Saved data entries

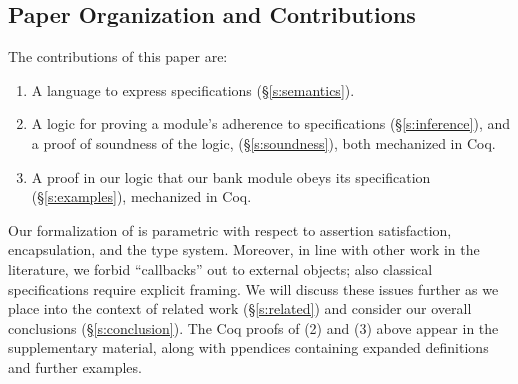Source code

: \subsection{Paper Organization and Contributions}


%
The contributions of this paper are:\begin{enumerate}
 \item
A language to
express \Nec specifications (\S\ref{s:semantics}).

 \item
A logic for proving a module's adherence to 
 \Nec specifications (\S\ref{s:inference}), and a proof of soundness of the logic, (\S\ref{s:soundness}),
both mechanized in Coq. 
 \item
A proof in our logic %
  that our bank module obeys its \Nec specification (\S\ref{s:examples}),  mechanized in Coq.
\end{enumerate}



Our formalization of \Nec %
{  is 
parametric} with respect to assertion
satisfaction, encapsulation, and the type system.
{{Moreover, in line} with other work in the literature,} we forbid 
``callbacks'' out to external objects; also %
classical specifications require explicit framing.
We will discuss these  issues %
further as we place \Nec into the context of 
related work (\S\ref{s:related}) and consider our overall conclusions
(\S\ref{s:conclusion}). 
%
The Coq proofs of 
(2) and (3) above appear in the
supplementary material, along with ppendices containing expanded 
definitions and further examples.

- _WHAT THIS TASK INVOLVES_
Retype the records above word for word, from their first line through the line containing "A logic for proving a module's adherence to", and leave out every picture.

- _TASK RESULT_
Source code

: \subsection{Paper Organization and Contributions}


%
The contributions of this paper are:\begin{enumerate}
 \item
A language to
express \Nec specifications (\S\ref{s:semantics}).

 \item
A logic for proving a module's adherence to 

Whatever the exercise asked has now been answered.